The task - Search the material for lines containing the word "library", and copy each one.

Material supplied -
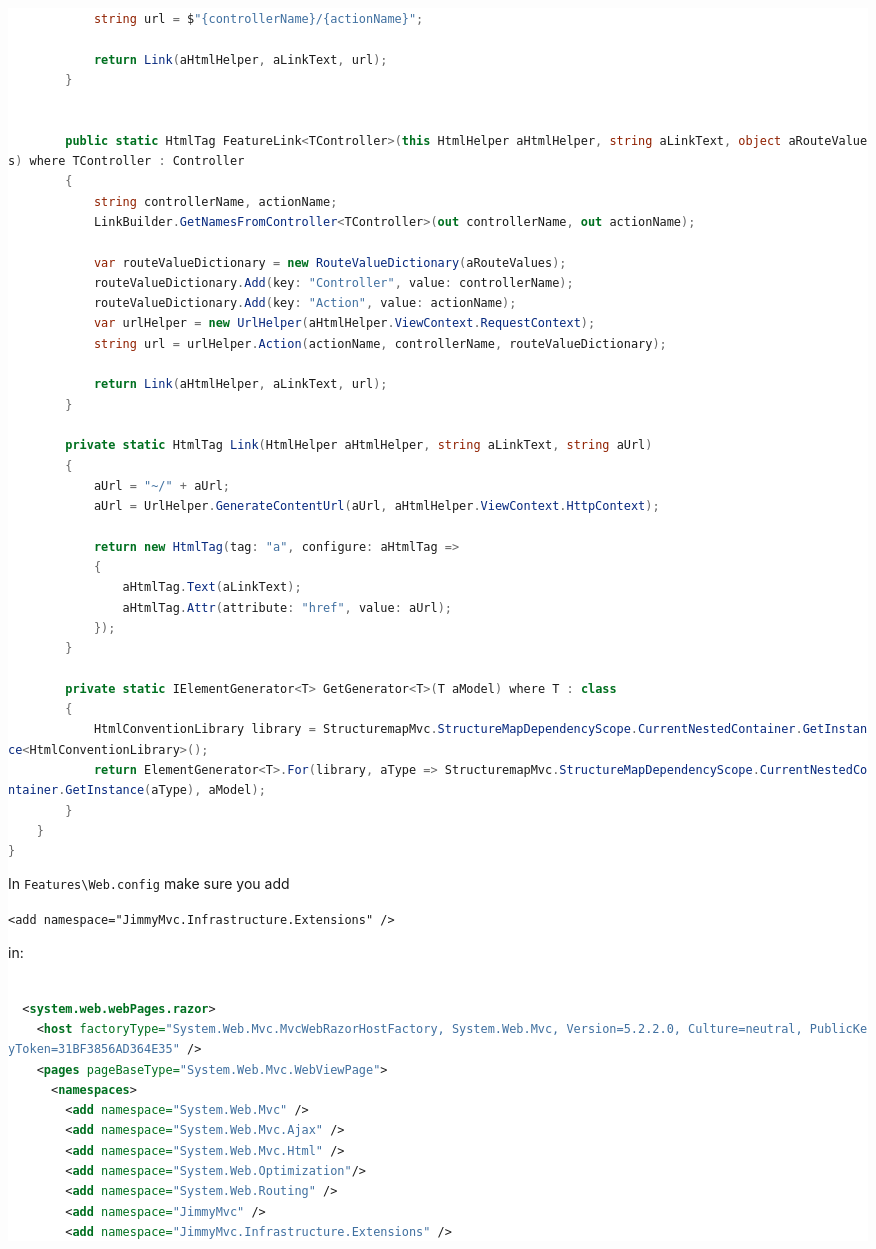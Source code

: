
 ```csharp
			string url = $"{controllerName}/{actionName}";

			return Link(aHtmlHelper, aLinkText, url);
		}


		public static HtmlTag FeatureLink<TController>(this HtmlHelper aHtmlHelper, string aLinkText, object aRouteValues) where TController : Controller
		{
			string controllerName, actionName;
			LinkBuilder.GetNamesFromController<TController>(out controllerName, out actionName);

			var routeValueDictionary = new RouteValueDictionary(aRouteValues);
			routeValueDictionary.Add(key: "Controller", value: controllerName);
			routeValueDictionary.Add(key: "Action", value: actionName);
			var urlHelper = new UrlHelper(aHtmlHelper.ViewContext.RequestContext);
			string url = urlHelper.Action(actionName, controllerName, routeValueDictionary);

			return Link(aHtmlHelper, aLinkText, url);
		}

		private static HtmlTag Link(HtmlHelper aHtmlHelper, string aLinkText, string aUrl)
		{
			aUrl = "~/" + aUrl;
			aUrl = UrlHelper.GenerateContentUrl(aUrl, aHtmlHelper.ViewContext.HttpContext);

			return new HtmlTag(tag: "a", configure: aHtmlTag =>
			{
				aHtmlTag.Text(aLinkText);
				aHtmlTag.Attr(attribute: "href", value: aUrl);
			});
		}

		private static IElementGenerator<T> GetGenerator<T>(T aModel) where T : class
		{
			HtmlConventionLibrary library = StructuremapMvc.StructureMapDependencyScope.CurrentNestedContainer.GetInstance<HtmlConventionLibrary>();
			return ElementGenerator<T>.For(library, aType => StructuremapMvc.StructureMapDependencyScope.CurrentNestedContainer.GetInstance(aType), aModel);
		}
	}
}

```

In `Features\Web.config` make sure you add

`<add namespace="JimmyMvc.Infrastructure.Extensions" />`

in:

```xml

  <system.web.webPages.razor>
    <host factoryType="System.Web.Mvc.MvcWebRazorHostFactory, System.Web.Mvc, Version=5.2.2.0, Culture=neutral, PublicKeyToken=31BF3856AD364E35" />
    <pages pageBaseType="System.Web.Mvc.WebViewPage">
      <namespaces>
        <add namespace="System.Web.Mvc" />
        <add namespace="System.Web.Mvc.Ajax" />
        <add namespace="System.Web.Mvc.Html" />
        <add namespace="System.Web.Optimization"/>
        <add namespace="System.Web.Routing" />
        <add namespace="JimmyMvc" />
		<add namespace="JimmyMvc.Infrastructure.Extensions" />				
```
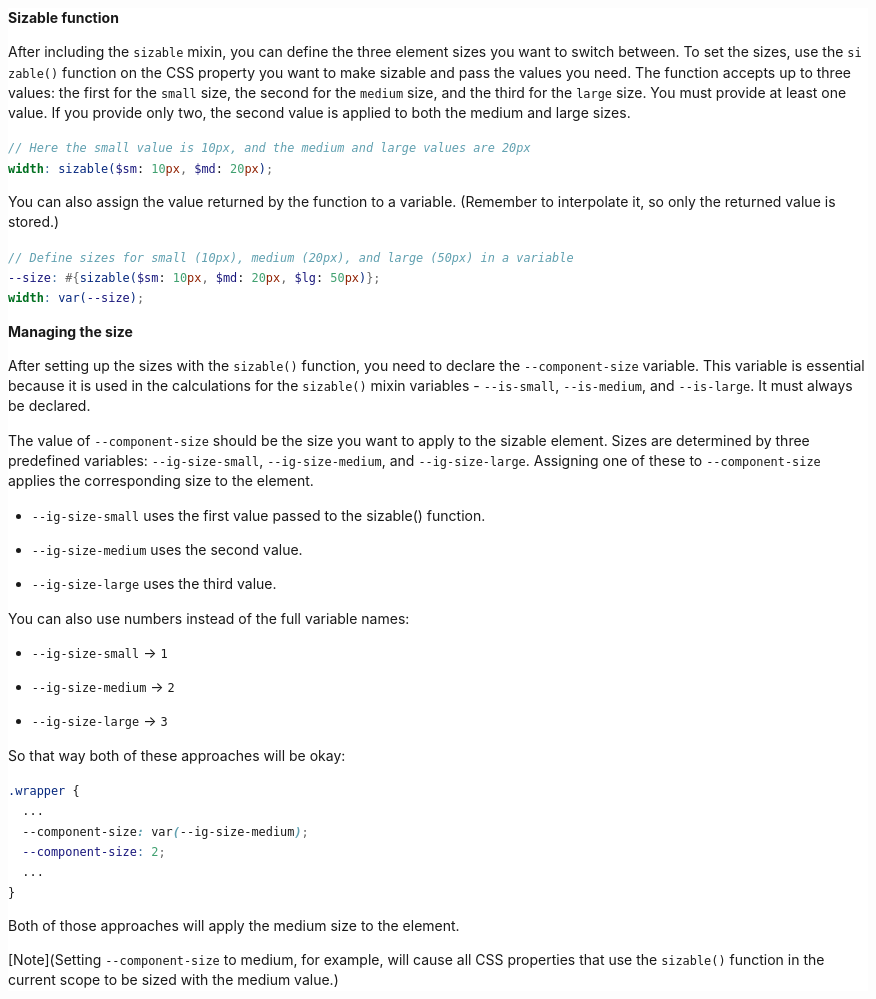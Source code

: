   **Sizable function**
  
  After including the `sizable` mixin, you can define the three element sizes you want to switch between. To set the sizes, use the `sizable()` function on the CSS property you want to make sizable and pass the values you need. The function accepts up to three values: the first for the `small` size, the second for the `medium` size, and the third for the `large` size. You must provide at least one value. If you provide only two, the second value is applied to both the medium and large sizes.
  
  ```scss
  // Here the small value is 10px, and the medium and large values are 20px
  width: sizable($sm: 10px, $md: 20px);
  ```
  
  You can also assign the value returned by the function to a variable. (Remember to interpolate it, so only the returned value is stored.)
  
  ```scss
  // Define sizes for small (10px), medium (20px), and large (50px) in a variable
  --size: #{sizable($sm: 10px, $md: 20px, $lg: 50px)};
  width: var(--size);
  ```
  
  **Managing the size**
  
  After setting up the sizes with the `sizable()` function, you need to declare the `--component-size` variable. This variable is essential because it is used in the calculations for the `sizable()` mixin variables - `--is-small`, `--is-medium`, and `--is-large`. It must always be declared.
  
  The value of `--component-size` should be the size you want to apply to the sizable element. Sizes are determined by three predefined variables: `--ig-size-small`, `--ig-size-medium`, and `--ig-size-large`. Assigning one of these to `--component-size` applies the corresponding size to the element.
  
  - `--ig-size-small` uses the first value passed to the sizable() function.
  
  - `--ig-size-medium` uses the second value.
  
  - `--ig-size-large` uses the third value.
  
  You can also use numbers instead of the full variable names:
  
  - `--ig-size-small` -> `1`
  
  - `--ig-size-medium` -> `2`
  
  - `--ig-size-large` -> `3`
  
  So that way both of these approaches will be okay:
  
  ```scss
  .wrapper {
    ...
    --component-size: var(--ig-size-medium);
    --component-size: 2;
    ...
  }
  ```
  
  Both of those approaches will apply the medium size to the element.
  
  [Note](Setting `--component-size` to medium, for example, will cause all CSS properties that use the `sizable()` function in the current scope to be sized with the medium value.)
  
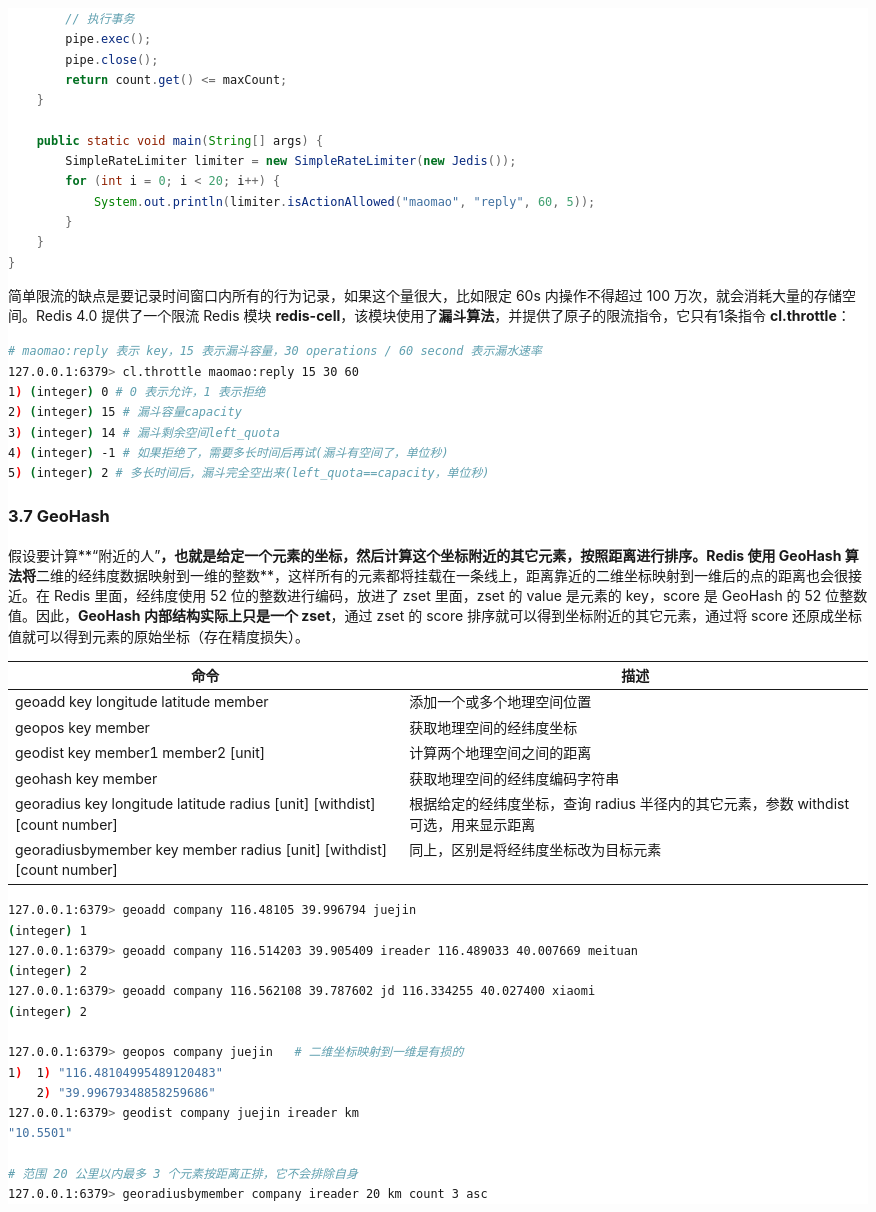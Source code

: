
 ```java
        // 执行事务
        pipe.exec();
        pipe.close();
        return count.get() <= maxCount;
    }

    public static void main(String[] args) {
        SimpleRateLimiter limiter = new SimpleRateLimiter(new Jedis());
        for (int i = 0; i < 20; i++) {
            System.out.println(limiter.isActionAllowed("maomao", "reply", 60, 5));
        }
    }
}
```

简单限流的缺点是要记录时间窗口内所有的行为记录，如果这个量很大，比如限定 60s 内操作不得超过 100 万次，就会消耗大量的存储空间。Redis 4.0 提供了一个限流 Redis 模块 **redis-cell**，该模块使用了**漏斗算法**，并提供了原子的限流指令，它只有1条指令 **cl.throttle**：

```bash
# maomao:reply 表示 key，15 表示漏斗容量，30 operations / 60 second 表示漏水速率
127.0.0.1:6379> cl.throttle maomao:reply 15 30 60
1) (integer) 0 # 0 表示允许，1 表示拒绝
2) (integer) 15 # 漏斗容量capacity
3) (integer) 14 # 漏斗剩余空间left_quota
4) (integer) -1 # 如果拒绝了，需要多长时间后再试(漏斗有空间了，单位秒)
5) (integer) 2 # 多长时间后，漏斗完全空出来(left_quota==capacity，单位秒)
```



### 3.7 GeoHash

假设要计算**“附近的人”**，也就是给定一个元素的坐标，然后计算这个坐标附近的其它元素，按照距离进行排序。Redis 使用 GeoHash 算法将**二维的经纬度数据映射到一维的整数**，这样所有的元素都将挂载在一条线上，距离靠近的二维坐标映射到一维后的点的距离也会很接近。在 Redis 里面，经纬度使用 52 位的整数进行编码，放进了 zset 里面，zset 的 value 是元素的 key，score 是 GeoHash 的 52 位整数值。因此，**GeoHash 内部结构实际上只是一个 zset**，通过 zset 的 score 排序就可以得到坐标附近的其它元素，通过将 score 还原成坐标值就可以得到元素的原始坐标（存在精度损失）。

| 命令                                                         | 描述                                                         |
| ------------------------------------------------------------ | ------------------------------------------------------------ |
| geoadd key longitude latitude member                         | 添加一个或多个地理空间位置                                   |
| geopos key member                                            | 获取地理空间的经纬度坐标                                     |
| geodist key member1 member2 [unit]                           | 计算两个地理空间之间的距离                                   |
| geohash key member                                           | 获取地理空间的经纬度编码字符串                               |
| georadius key longitude latitude radius [unit] [withdist] [count number] | 根据给定的经纬度坐标，查询 radius 半径内的其它元素，参数 withdist 可选，用来显示距离 |
| georadiusbymember key member radius [unit] [withdist] [count number] | 同上，区别是将经纬度坐标改为目标元素                         |

```bash
127.0.0.1:6379> geoadd company 116.48105 39.996794 juejin
(integer) 1
127.0.0.1:6379> geoadd company 116.514203 39.905409 ireader 116.489033 40.007669 meituan
(integer) 2
127.0.0.1:6379> geoadd company 116.562108 39.787602 jd 116.334255 40.027400 xiaomi
(integer) 2

127.0.0.1:6379> geopos company juejin	# 二维坐标映射到一维是有损的
1)  1) "116.48104995489120483"
	2) "39.99679348858259686"
127.0.0.1:6379> geodist company juejin ireader km
"10.5501"

# 范围 20 公里以内最多 3 个元素按距离正排，它不会排除自身
127.0.0.1:6379> georadiusbymember company ireader 20 km count 3 asc
```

Exercise solution -
			HtmlConventionLibrary library = StructuremapMvc.StructureMapDependencyScope.CurrentNestedContainer.GetInstance<HtmlConventionLibrary>();
			return ElementGenerator<T>.For(library, aType => StructuremapMvc.StructureMapDependencyScope.CurrentNestedContainer.GetInstance(aType), aModel);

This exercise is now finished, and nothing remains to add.